It's been a busy November and December, guiding on pelagics and Ulva Island and the Birding Bonanza package has been a popular choice.

Fiordland Crested Penguin (Eudyptes pachyrhynchus)
Fiordland Crested Penguin

In November we had our first full day pelagic of the season down to Port Pegagus in a quest for Antarctic and Arctic Tern.  As we headed south we saw huge rafts of Fiordland Crested Penguin, Arctic Terns were noticeable by their absence and the Antarctic Terns were quite elusive.  Once we got out to The Traps, a Campbell Island Albatross came into view and one Grey-backed Storm Petrel.  At Wreck Reef we must have encountered 50+ Mottled Petrels, 10+ Broad-billed Prions and Black-browed Albatross was the only other bird of note.
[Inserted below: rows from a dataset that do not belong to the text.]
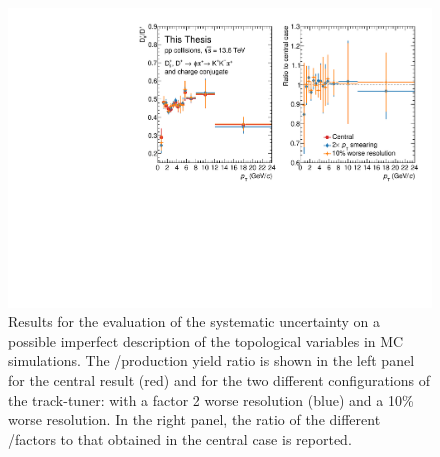 \begin{figure}[htb]
    \begin{center}
    \includegraphics[width=\textwidth]{Figures/Chapter 6/TrackTunerSyst.pdf}
    \caption{Results for the evaluation of the systematic uncertainty on a possible imperfect description of the topological variables in MC simulations. The \ds/\dpl production yield ratio is shown in the left panel for the central result (red) and for the two different configurations of the track-tuner: with a factor 2 worse \pt resolution (blue) and a 10\% worse resolution. In the right panel, the ratio of the different \ds/\dpl factors to that obtained in the central case is reported.} 
    \label{fig:tracktuner} 
    \end{center}
\end{figure}

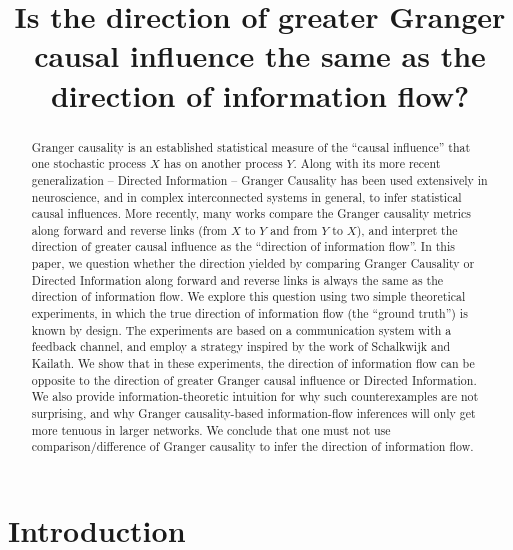 \documentclass[letterpaper, 10pt, conference]{ieeeconf}
\title{Is the direction of greater Granger causal influence the same as the direction of information flow?}
\author{\authorblockN{Praveen Venkatesh\authorrefmark{1} and Pulkit Grover\authorrefmark{2}}
\authorblockA{Dept.\ of Electrical and Computer Engineering, Carnegie Mellon University \\
\authorrefmark{1}vpraveen@cmu.edu, \authorrefmark{2}pulkit@cmu.edu}
}
\begin{document}
\maketitle


\begin{abstract}
	Granger causality is an established statistical measure of the ``causal influence'' that one stochastic process $X$ has on another process $Y$. Along with its more recent generalization -- Directed Information -- Granger Causality has been used extensively in neuroscience, and in complex interconnected systems in general, to infer statistical causal influences. More recently, many works compare the Granger causality metrics along forward and reverse links (from $X$ to $Y$ and from $Y$ to $X$), and interpret the direction of greater causal influence as the ``direction of information flow''. In this paper, we question whether the direction yielded by comparing Granger Causality or Directed Information along forward and reverse links is always the same as the direction of information flow. We explore this question using two simple theoretical experiments, in which the true direction of information flow (the ``ground truth'') is known by design. The experiments are based on a communication system with a feedback channel, and employ a strategy inspired by the work of Schalkwijk and Kailath. We show that in these experiments, the direction of information flow can be opposite to the direction of greater Granger causal influence or Directed Information. We also provide information-theoretic intuition for why such counterexamples are not surprising, and why Granger causality-based information-flow inferences will only get more tenuous in larger networks. We conclude that one must not use comparison/difference of Granger causality to infer the direction of information flow.
\end{abstract}

\IEEEpeerreviewmaketitle


\section{Introduction}
\label{sec:intro}

\end{document}
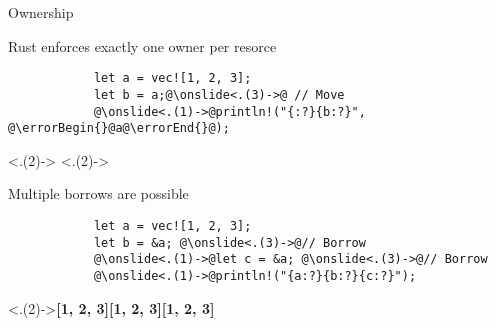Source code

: \begin{multiframe}[fragile]{Ownership}
	\begin{subframe}
		Rust enforces \alert{exactly one} owner per resorce\\[1em]%
		\pause%

		\begin{verbatim}
            let a = vec![1, 2, 3];
            let b = a;@\onslide<.(3)->@ // Move
            @\onslide<.(1)->@println!("{:?}{b:?}", @\errorBegin{}@a@\errorEnd{}@);
        \end{verbatim}
		\markError<.(2)->{}%
		\onslide<.(2)->\\[1em]%
		\addtocounter{beamerpauses}{2}%
	\end{subframe}

	\begin{subframe}
		Multiple \alert{borrows} are possible\\[1em]%
		\pause%

		\begin{verbatim}
            let a = vec![1, 2, 3];
            let b = &a; @\onslide<.(3)->@// Borrow
            @\onslide<.(1)->@let c = &a; @\onslide<.(3)->@// Borrow
            @\onslide<.(1)->@println!("{a:?}{b:?}{c:?}");
        \end{verbatim}
		\onslide<.(2)->{\footnotesize\ttfamily\bfseries[1, 2, 3][1, 2, 3][1, 2, 3]}\\%
		\addtocounter{beamerpauses}{2}%
	\end{subframe}
\end{multiframe}
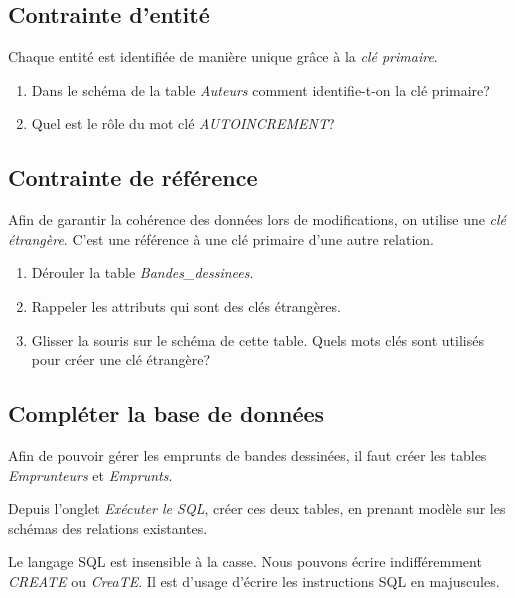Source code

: \documentclass[a4paper,11pt]{article}
\begin{document}
\begin{Form}
\subsection{Contrainte d'entité}
Chaque entité est identifiée de manière unique grâce à la \emph{clé primaire}.
\begin{activite}
\begin{enumerate}
\item Dans le schéma de la table \emph{Auteurs} comment identifie-t-on la clé primaire?
\item Quel est le rôle du mot clé \emph{AUTOINCREMENT}?
\end{enumerate}
\end{activite}
\subsection{Contrainte de référence}
Afin de garantir la cohérence des données lors de modifications, on utilise une \emph{clé étrangère}. C'est une référence à une clé primaire d'une autre relation.
\begin{activite}
\begin{enumerate}
\item Dérouler la table \emph{Bandes\_dessinees}.
\item Rappeler les attributs qui sont des clés étrangères.
\item Glisser la souris sur le schéma de cette table. Quels mots clés sont utilisés pour créer une clé étrangère?
\end{enumerate}
\end{activite}
\subsection{Compléter la base de données}
Afin de pouvoir gérer les emprunts de bandes dessinées, il faut créer les tables \emph{Emprunteurs} et \emph{Emprunts}.
\begin{activite}
Depuis l'onglet \emph{Exécuter le SQL}, créer ces deux tables, en prenant modèle sur les schémas des relations existantes.
\end{activite}
\begin{aretenir}[Remarque]
Le langage SQL est insensible à la casse. Nous pouvons écrire indifféremment \emph{CREATE} ou \emph{CreaTE}. Il est d'usage d'écrire les instructions SQL en majuscules.
\end{aretenir}
\end{Form}
\end{document}
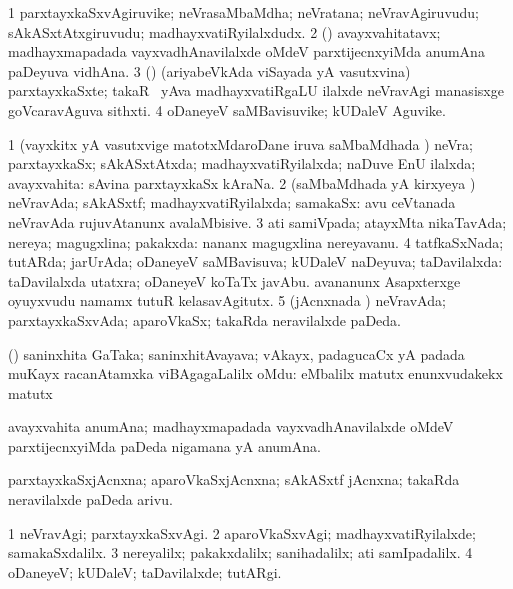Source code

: \bentry
{}
\gl{\nA}
\bmng
\bnum
\num{1} parxtayxkaSxvAgiruvike; neVrasaMbaMdha; neVratana; neVravAgiruvudu; sAkASxtAtxgiruvudu; madhayxvatiRyilalxdudx. 
\num{2} (\takaR) avayxvahitatavx; madhayxmapadada vayxvadhAnavilalxde oMdeV parxtijecnxyiMda anumAna paDeyuva vidhAna. 
\num{3} (\tashA) (ariyabeVkAda viSayada yA vasutxvina) parxtayxkaSxte; takaR \mo\ yAva madhayxvatiRgaLU ilalxde neVravAgi manasisxge goVcaravAguva sithxti. 
\num{4} oDaneyeV saMBavisuvike; kUDaleV Aguvike. 
\enum
\emng
\eentry

\bentry
{}
\gl{\gu}
\bmng
\bnum
\num{1} (vayxkitx yA vasutxvige matotxMdaroDane iruva saMbaMdhada \vi) neVra; parxtayxkaSx; sAkASxtAtxda; madhayxvatiRyilalxda; naDuve EnU ilalxda; avayxvahita:  sAvina parxtayxkaSx kAraNa. 
\num{2} (saMbaMdhada yA kirxyeya \vi) neVravAda; sAkASxtf; madhayxvatiRyilalxda; samakaSx:  avu ceVtanada neVravAda rujuvAtanunx avalaMbisive. 
\num{3} ati samiVpada; atayxMta nikaTavAda; nereya; magugxlina; pakakxda:  nananx magugxlina nereyavanu. 
\num{4} tatfkaSxNada; tutARda; jarUrAda; oDaneyeV saMBavisuva; kUDaleV naDeyuva; taDavilalxda:  taDavilalxda utatxra; oDaneyeV koTaTx javAbu.  avananunx Asapxterxge oyuyxvudu namamx tutuR kelasavAgitutx. 
\num{5} (jAcnxnada \vi) neVravAda; parxtayxkaSxvAda; aparoVkaSx; takaRda neravilalxde paDeda. 
\enum
\emng
\eentry

\bentry
{}
\gl{\nA}
\bmng
(\BAshA) saninxhita GaTaka; saninxhitAvayava; vAkayx, padagucaCx yA padada muKayx racanAtamxka viBAgagaLalilx oMdu:  eMbalilx  matutx  enunxvudakekx  matutx  
\emng
\eentry

\bentry
{}
\gl{\nA}
\bmng
avayxvahita anumAna; madhayxmapadada vayxvadhAnavilalxde oMdeV parxtijecnxyiMda paDeda nigamana yA anumAna. 
\emng
\eentry

\bentry
{}
\gl{\nA}
\bmng
parxtayxkaSxjAcnxna; aparoVkaSxjAcnxna; sAkASxtf jAcnxna; takaRda neravilalxde paDeda arivu. 
\emng
\eentry

\bentry
{}
\gl{\kirxvi}
\bmng
\bnum
\num{1} neVravAgi; parxtayxkaSxvAgi. 
\num{2} aparoVkaSxvAgi; madhayxvatiRyilalxde; samakaSxdalilx. 
\num{3} nereyalilx; pakakxdalilx; sanihadalilx; ati samIpadalilx. 
\num{4} oDaneyeV; kUDaleV; taDavilalxde; tutARgi. 
\enum
\emng
\eentry

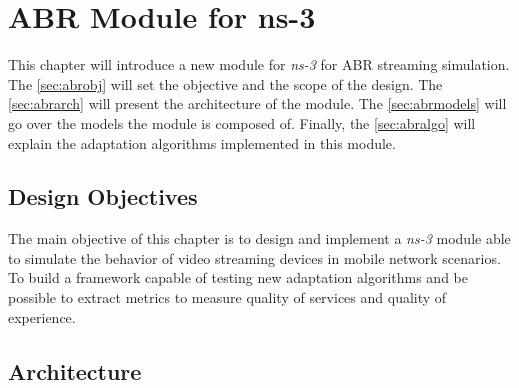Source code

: \chapter{ABR Module for ns-3}
\label{chap:abrmodule}

This chapter will introduce a new module for \textit{ns-3} for ABR streaming simulation.
The \autoref{sec:abrobj} will set the objective and the scope of the design. 
The \autoref{sec:abrarch} will present the architecture of the module.
The \autoref{sec:abrmodels} will go over the models the module is composed of.
Finally, the \autoref{sec:abralgo} will explain the adaptation algorithms implemented in this module.


\section{Design Objectives}
\label{sec:abrobj}
The main objective of this chapter is to design and implement a \textit{ns-3} module able 
to simulate the behavior of video streaming devices in mobile network scenarios. To build 
a framework capable of testing new adaptation algorithms and be possible to extract metrics 
to measure quality of services and quality of experience.

\section{Architecture}
\label{sec:abrarch}

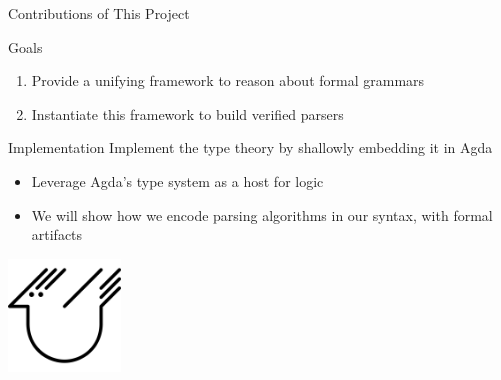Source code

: \documentclass[10pt]{beamer}
\begin{document}
\begin{frame}{Contributions of This Project}
  \begin{alertblock}{Goals}
    \begin{enumerate}
       \item<1-> Provide a unifying framework to reason about formal grammars
       \item<2-> Instantiate this framework to build verified parsers
    \end{enumerate}
  \end{alertblock}


\end{frame}

\begin{frame}{Implementation}
  Implement the type theory by shallowly embedding it in Agda
  \begin{itemize}
    \item Leverage Agda's type system as a host for logic
    \item We will show how we encode parsing algorithms in our syntax, with formal artifacts
  \end{itemize}
  \begin{center}
  \includegraphics[width=3cm]{figures/agda.png}
  \end{center}
\end{frame}
\end{document}
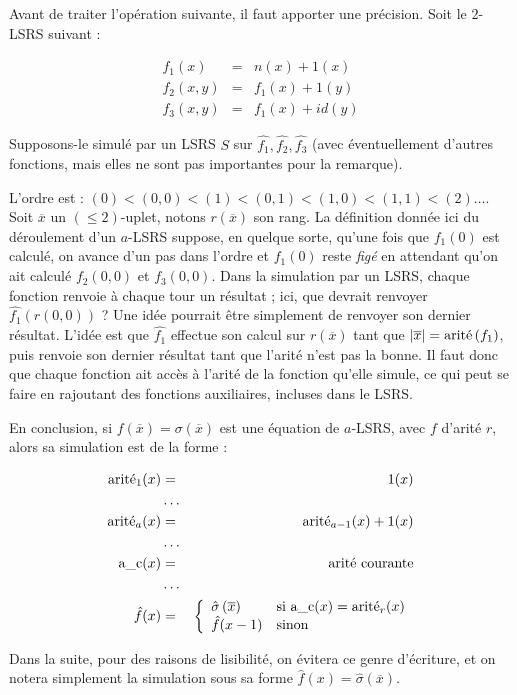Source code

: 	\begin{remark}
		\label{rk:fonctions_en_attente}
		Avant de traiter l'opération suivante, il faut apporter une précision. Soit le $2$-LSRS suivant :
		
		\begin{eqnarray}
			f_1(x) & = & n(x) + 1(x) \\
			f_2(x,y) & = & f_1(x) + 1(y) \\
			f_3(x,y) & = & f_1(x) + id(y)
		\end{eqnarray}
	
		Supposons-le simulé par un LSRS $S$ sur $\hat{f_1}, \hat{f_2}, \hat{f_3}$ (avec éventuellement d'autres fonctions, mais elles ne sont pas importantes pour la remarque).
		
		L'ordre est : $(0) < (0,0) < (1) < (0,1) < (1,0) < (1,1) < (2) \dots$. Soit $\overline{x}$ un $\left(\leqslant 2\right)$-uplet, notons $r(\overline{x})$ son rang. La définition donnée ici du déroulement d'un $a$-LSRS suppose, en quelque sorte, qu'une fois que $f_1(0)$ est calculé, on avance d'un pas dans l'ordre et $f_1(0)$ reste \emph{figé} en attendant qu'on ait calculé $f_2(0,0)$ et $f_3(0,0)$. Dans la simulation par un LSRS, chaque fonction renvoie à chaque tour un résultat ; ici, que devrait renvoyer $\hat{f_1}(r(0,0))$ ? Une idée pourrait être simplement de renvoyer son dernier résultat. L'idée est que $\hat{f_1}$ effectue son calcul sur $r\left(\overline{x}\right)$ tant que $\left|\overline{x}\right| = \text{arité}\left(f_1\right)$, puis renvoie son dernier résultat tant que l'arité n'est pas la bonne. Il faut donc que chaque fonction ait accès à l'arité de la fonction qu'elle simule, ce qui peut se faire en rajoutant des fonctions auxiliaires, incluses dans le LSRS. 
		
		En conclusion, si $f\left(\overline{x}\right) = \sigma\left(\overline{x}\right)$ est une équation de $a$-LSRS, avec $f$ d'arité $r$, alors sa simulation est de la forme :
	
		\begin{eqnarray}
			\text{arité}_1(x) & = & 1(x) \\
			 & \dots & \nonumber \\
			\text{arité}_a(x) & = & \text{arité}_{a-1}(x) + 1(x) \\
			 & \dots & \nonumber \\
			\text{a\_c}(x) & = & \text{arité courante} \\
			 & \dots & \nonumber \\
			\hat{f}(x) & = & \left\lbrace \begin{array}{ll} 
								\hat{\sigma}\left(\overline{x}\right) & \text{si $\text{a\_c}(x) = \text{arité}_r(x)$}\\
								\hat{f}(x-1) & \text{sinon}
								 \end{array} \right.
		\end{eqnarray}
	
		Dans la suite, pour des raisons de lisibilité, on évitera ce genre d'écriture, et on notera simplement la simulation sous sa forme $\hat{f}(x) = \hat{\sigma}\left(\overline{x}\right)$.
	\end{remark}
	
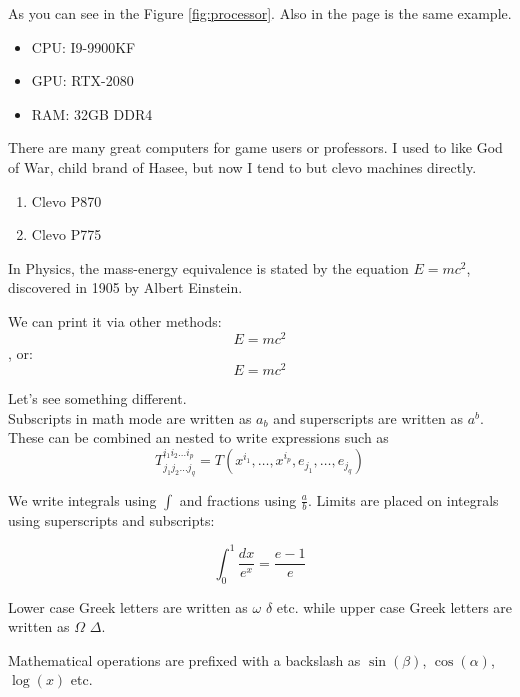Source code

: \documentclass[12pt, letterpaper, twoside]{article}
\begin{document}
As you can see in the Figure \ref{fig:processor}. Also in the page \pageref{fig:processor} is the same example.


\begin{itemize}
	\item CPU: I9-9900KF
	\item GPU: RTX-2080
	\item RAM: 32GB DDR4
\end{itemize}


There are many great computers for game users or professors. I used to like God of War, child brand of Hasee, but now I tend to but clevo machines directly.
\begin{enumerate}
	\item Clevo P870
	\item Clevo P775
\end{enumerate}

In Physics, the mass-energy equivalence is stated by the equation $E=mc^2$, discovered in 1905 by Albert Einstein.

We can print it via other methods:
\[ E=mc^2 \], or:
\begin{equation}
E=mc^2
\end{equation}


Let's see something different.\\
Subscripts in math mode are written as $a_b$ and superscripts are written as $a^b$. These can be combined an nested to write expressions such as 
\begin{equation}
T^{i_1 i_2 \dots i_p}_{j_1 j_2 \dots j_q} = T(x^{i_1}, \dots, x^{i_p}, e_{j_1}, \dots, e_{j_q})
\end{equation}

We write integrals using $\int$ and fractions using $\frac{a}{b}$. Limits are placed on integrals using superscripts and  subscripts:

\begin{equation}
\int_0^1 \frac{dx}{e^x}=\frac{e-1}{e}
\end{equation}

Lower case Greek letters are written as $\omega$ $\delta$ etc. while upper case Greek letters are written as $\Omega$ $\Delta$.

Mathematical operations are prefixed with a backslash as $\sin(\beta)$, $\cos(\alpha)$, $\log(x)$ etc.
\end{document}
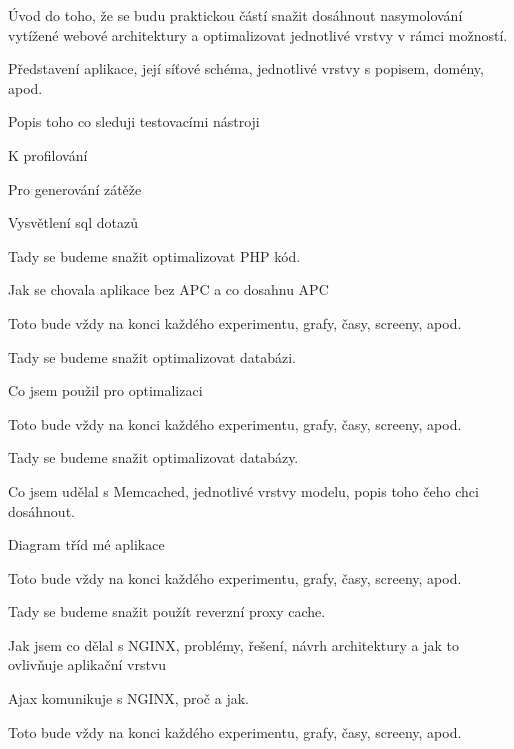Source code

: \documentclass[12pt]{article}
\begin{document}
Úvod do toho, že se budu praktickou částí snažit dosáhnout nasymolování vytížené webové architektury a optimalizovat jednotlivé vrstvy v rámci možností.

Představení aplikace, její síťové schéma, jednotlivé vrstvy s popisem, domény, apod.

Popis toho co sleduji testovacími nástroji

K profilování

Pro generování zátěže

Vysvětlení sql dotazů

Tady se budeme snažit optimalizovat PHP kód.

Jak se chovala aplikace bez APC a co dosahnu APC

Toto bude vždy na konci každého experimentu, grafy, časy, screeny, apod.

Tady se budeme snažit optimalizovat databázi.

Co jsem použil pro optimalizaci

Toto bude vždy na konci každého experimentu, grafy, časy, screeny, apod.

Tady se budeme snažit optimalizovat databázy.

Co jsem udělal s Memcached, jednotlivé vrstvy modelu, popis toho čeho chci dosáhnout.

Diagram tříd mé aplikace

Toto bude vždy na konci každého experimentu, grafy, časy, screeny, apod.

Tady se budeme snažit použít reverzní proxy cache.

Jak jsem co dělal s NGINX, problémy, řešení, návrh architektury a jak to ovlivňuje aplikační vrstvu

Ajax komunikuje s NGINX, proč a jak.

Toto bude vždy na konci každého experimentu, grafy, časy, screeny, apod.
\end{document}
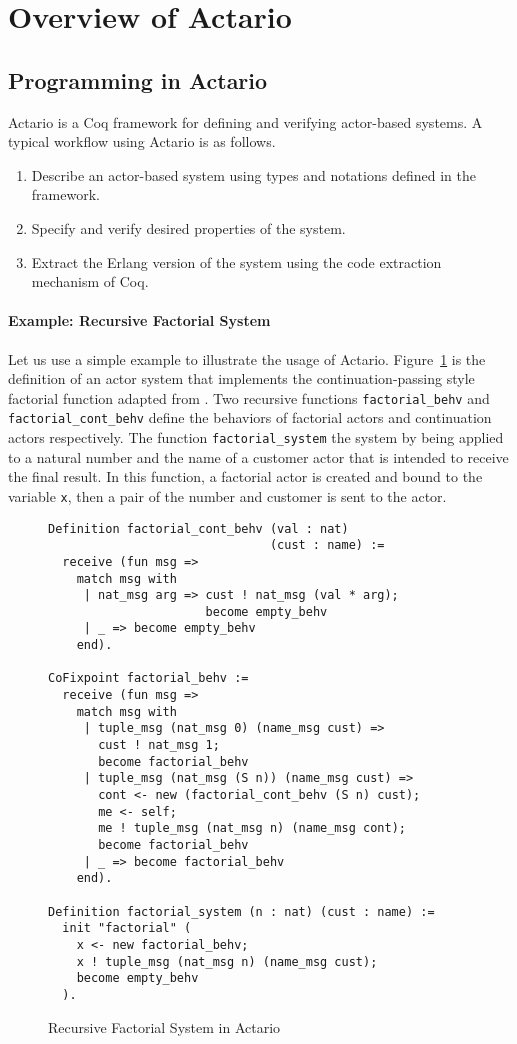 \section{Overview of Actario}
\label{sec:overview}

\subsection{Programming in Actario}

Actario is a Coq framework for defining and verifying actor-based
systems. A typical workflow using Actario is as follows.
\begin{enumerate}
\item Describe an actor-based system using types and notations defined in the framework.
\item Specify and verify desired properties of the system.
\item Extract the Erlang version of the system using the code extraction mechanism of Coq.
\end{enumerate}

\paragraph{Example: Recursive Factorial System}
Let us use a simple example to illustrate the usage of Actario.
Figure~\ref{coq:fact} is the definition of an actor system that implements the
continuation-passing style factorial function adapted from
\cite{Agha:1986aa}.  Two recursive functions \lstinline|factorial_behv| and
\lstinline|factorial_cont_behv| define the behaviors of factorial actors and
continuation actors respectively.  The function \lstinline|factorial_system| the
system by being applied to a natural number and the name of a customer
actor that is intended to receive the final result.  In this function,
a factorial actor is created and bound to the variable \lstinline|x|, then a pair
of the number and customer is sent to the actor.

\begin{figure}[t]
\begin{lstlisting}[style=small]
Definition factorial_cont_behv (val : nat)
                               (cust : name) :=
  receive (fun msg =>
    match msg with
     | nat_msg arg => cust ! nat_msg (val * arg);
                      become empty_behv
     | _ => become empty_behv
    end).

CoFixpoint factorial_behv :=
  receive (fun msg =>
    match msg with
     | tuple_msg (nat_msg 0) (name_msg cust) =>
       cust ! nat_msg 1;
       become factorial_behv
     | tuple_msg (nat_msg (S n)) (name_msg cust) =>
       cont <- new (factorial_cont_behv (S n) cust);
       me <- self;
       me ! tuple_msg (nat_msg n) (name_msg cont);
       become factorial_behv
     | _ => become factorial_behv
    end).

Definition factorial_system (n : nat) (cust : name) :=
  init "factorial" (
    x <- new factorial_behv;
    x ! tuple_msg (nat_msg n) (name_msg cust);
    become empty_behv
  ).
\end{lstlisting}
\caption{Recursive Factorial System in Actario}\label{coq:fact}
\end{figure}

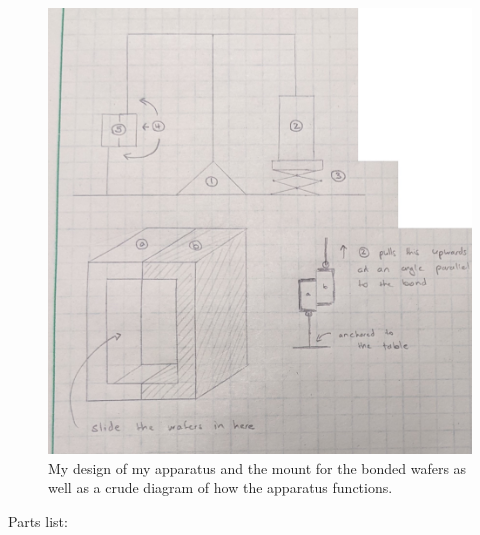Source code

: \documentclass[colorlinks=true,pdfstartview=FitV,linkcolor=blue,
            citecolor=red,urlcolor=magenta]{ligodoc}
\begin{document}
\begin{appendices}
\newpage

\begin{figure}[htbp]
\begin{center}
\includegraphics[width=6in]{graphics/scratchwork.jpg}
\caption{My design of my apparatus and the mount for the bonded wafers as well as a crude diagram of how the apparatus functions.}
\label{fig:myapparatus}
\end{center}
\end{figure}

\newpage

Parts list:


\end{appendices}
\end{document}
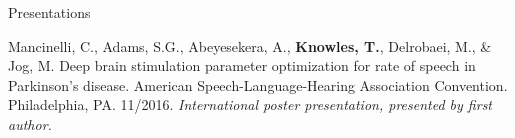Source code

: \documentclass{resume} %
\begin{document}
\begin{rSection}{Presentations}
\begin{etaremune}

	
	
%	
%	
	
\item Mancinelli, C., Adams, S.G., Abeyesekera, A., {\bf Knowles, T.}, Delrobaei, M., \& Jog, M. Deep brain stimulation parameter optimization for rate of speech in Parkinson's disease. American Speech-Language-Hearing Association Convention. Philadelphia, PA. 11/2016. \emph{International poster presentation, presented by first author.}
	

\end{etaremune}
\end{rSection}
\end{document}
Another half day pelagic didn't look too promising - no wind to speak of for a few days and calm sea conditions.  I was at the back of the boat scanning for anything coming past when Ty the skipper called me into the wheelhouse to get my binoculars on something he could see off in the distance.  For half a second we thought it was an upturned dinghy, but as I got my binoculars on it I could see it was covered in giant petrels.  As we got closer it became clear it was a carcass of a freshly dead Humpback Whale with Northern and Southern Giant Petrels trying to get into the blubber.  We think it hadn't been dead that long because the birds had not made any progress and there was no sign of sharks around either.  The most common whale around here is the Southern Right Whale and I've never seen a Humpback around the coast of Stewart Island - a live one that is!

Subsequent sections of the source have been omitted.